If not Honda, what other major automaker could offer a $40,000 sports car with a tiny, normally aspirated four-cylinder engine, a functional, no-nonsense interior, and no transmission option beyond a six-speed manual?
Indeed, the S2000 perfectly distills what has traditionally made Hondas so appealing. The 2.2-liter engine can be either efficient and well-behaved or raw and thrilling depending on how high you rev it. Lighting quick, accurate steering makes you want to slalom through construction cones. And that shifter, oh that shifter. It feels like it's plugged into your brainstem.

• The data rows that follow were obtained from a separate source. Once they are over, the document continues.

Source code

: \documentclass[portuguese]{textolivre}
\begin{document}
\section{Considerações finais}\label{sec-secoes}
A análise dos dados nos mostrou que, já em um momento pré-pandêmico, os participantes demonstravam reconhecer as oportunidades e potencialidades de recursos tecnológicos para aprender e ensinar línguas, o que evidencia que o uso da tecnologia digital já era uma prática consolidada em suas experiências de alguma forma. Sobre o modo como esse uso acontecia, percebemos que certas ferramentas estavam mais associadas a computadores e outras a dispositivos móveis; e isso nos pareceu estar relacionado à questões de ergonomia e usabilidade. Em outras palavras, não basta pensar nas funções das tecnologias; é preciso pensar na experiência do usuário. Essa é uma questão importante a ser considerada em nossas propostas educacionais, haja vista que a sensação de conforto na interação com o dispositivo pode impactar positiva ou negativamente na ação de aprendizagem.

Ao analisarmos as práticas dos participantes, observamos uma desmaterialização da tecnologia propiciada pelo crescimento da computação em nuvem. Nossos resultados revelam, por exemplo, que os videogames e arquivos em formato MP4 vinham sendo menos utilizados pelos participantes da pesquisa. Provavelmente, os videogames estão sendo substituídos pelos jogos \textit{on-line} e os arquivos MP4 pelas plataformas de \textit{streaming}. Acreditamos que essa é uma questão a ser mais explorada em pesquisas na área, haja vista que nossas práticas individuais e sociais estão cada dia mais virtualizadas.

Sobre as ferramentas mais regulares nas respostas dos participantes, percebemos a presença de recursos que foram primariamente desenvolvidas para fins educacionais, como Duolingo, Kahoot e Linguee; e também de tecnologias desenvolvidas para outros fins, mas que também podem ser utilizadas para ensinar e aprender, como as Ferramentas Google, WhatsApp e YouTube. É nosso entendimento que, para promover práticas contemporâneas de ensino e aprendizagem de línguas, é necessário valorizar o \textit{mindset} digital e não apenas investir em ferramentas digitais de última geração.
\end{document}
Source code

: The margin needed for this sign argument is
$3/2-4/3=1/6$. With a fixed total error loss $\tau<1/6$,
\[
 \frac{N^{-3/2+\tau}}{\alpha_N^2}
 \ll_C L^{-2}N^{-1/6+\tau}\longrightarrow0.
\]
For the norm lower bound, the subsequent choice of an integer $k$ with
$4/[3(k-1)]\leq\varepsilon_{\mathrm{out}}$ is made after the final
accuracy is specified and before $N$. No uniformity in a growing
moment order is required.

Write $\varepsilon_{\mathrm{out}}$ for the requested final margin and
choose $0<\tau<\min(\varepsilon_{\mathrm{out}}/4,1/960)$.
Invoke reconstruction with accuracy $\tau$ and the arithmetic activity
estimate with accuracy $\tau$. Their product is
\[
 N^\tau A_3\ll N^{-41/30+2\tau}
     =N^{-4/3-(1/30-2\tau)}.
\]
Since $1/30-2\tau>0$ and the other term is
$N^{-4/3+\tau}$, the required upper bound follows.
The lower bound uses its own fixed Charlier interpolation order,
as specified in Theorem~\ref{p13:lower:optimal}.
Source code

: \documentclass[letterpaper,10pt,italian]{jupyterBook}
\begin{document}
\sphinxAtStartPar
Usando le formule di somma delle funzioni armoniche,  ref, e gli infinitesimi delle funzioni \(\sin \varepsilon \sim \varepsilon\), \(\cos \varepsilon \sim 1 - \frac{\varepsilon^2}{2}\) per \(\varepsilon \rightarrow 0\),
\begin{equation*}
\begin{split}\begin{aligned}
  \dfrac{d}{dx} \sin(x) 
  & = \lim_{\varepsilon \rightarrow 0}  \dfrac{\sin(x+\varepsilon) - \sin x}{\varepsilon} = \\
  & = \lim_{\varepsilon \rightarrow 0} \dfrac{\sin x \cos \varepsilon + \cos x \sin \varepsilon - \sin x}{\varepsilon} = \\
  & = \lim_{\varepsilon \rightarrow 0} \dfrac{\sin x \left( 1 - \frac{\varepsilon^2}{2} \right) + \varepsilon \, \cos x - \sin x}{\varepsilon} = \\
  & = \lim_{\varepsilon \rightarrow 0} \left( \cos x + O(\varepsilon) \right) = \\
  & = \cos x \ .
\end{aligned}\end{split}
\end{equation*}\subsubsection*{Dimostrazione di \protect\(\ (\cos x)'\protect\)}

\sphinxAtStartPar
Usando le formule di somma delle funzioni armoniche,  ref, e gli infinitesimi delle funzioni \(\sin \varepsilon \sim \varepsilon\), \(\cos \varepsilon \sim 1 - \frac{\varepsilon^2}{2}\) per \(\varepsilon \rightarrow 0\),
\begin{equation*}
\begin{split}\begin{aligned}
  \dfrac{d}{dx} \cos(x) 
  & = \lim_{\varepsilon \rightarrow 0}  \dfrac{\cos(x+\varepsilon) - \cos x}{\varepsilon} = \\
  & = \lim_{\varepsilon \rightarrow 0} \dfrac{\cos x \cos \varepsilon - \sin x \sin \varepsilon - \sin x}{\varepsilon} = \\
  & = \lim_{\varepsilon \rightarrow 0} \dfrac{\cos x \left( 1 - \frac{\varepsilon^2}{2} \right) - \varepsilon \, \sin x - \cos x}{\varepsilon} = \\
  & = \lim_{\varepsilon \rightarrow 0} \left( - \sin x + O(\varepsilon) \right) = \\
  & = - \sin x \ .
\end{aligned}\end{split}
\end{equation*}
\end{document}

And the car even rides well - we've become so accustomed to 3500-pound "sports cars" with twenty-inch wheels that it's shocking to drive something that exhibits practically no body roll yet absorbs every bump Michigan's roads have to offer. Put all this together, and you have a no-compromises track car that's also a perfectly reasonable daily driver.
No, the S2000 won't win many drag races against other $40,000 cars (think about it - everything is fast these days), and you might even lose to a Chrysler Town & Country if you don't squeeze the engine past 7500 rpm. But there aren't many cars left that follow so pure an engineering mission and that put the driver in so much control.
The S2000's departure after this year with no foreseeable replacement again raises questions as to whether Honda's luster is fading. I'll withhold my judgment until the CR-Z sporty hybrid comes out, but it's safe to say that it'll have a lot to live up to.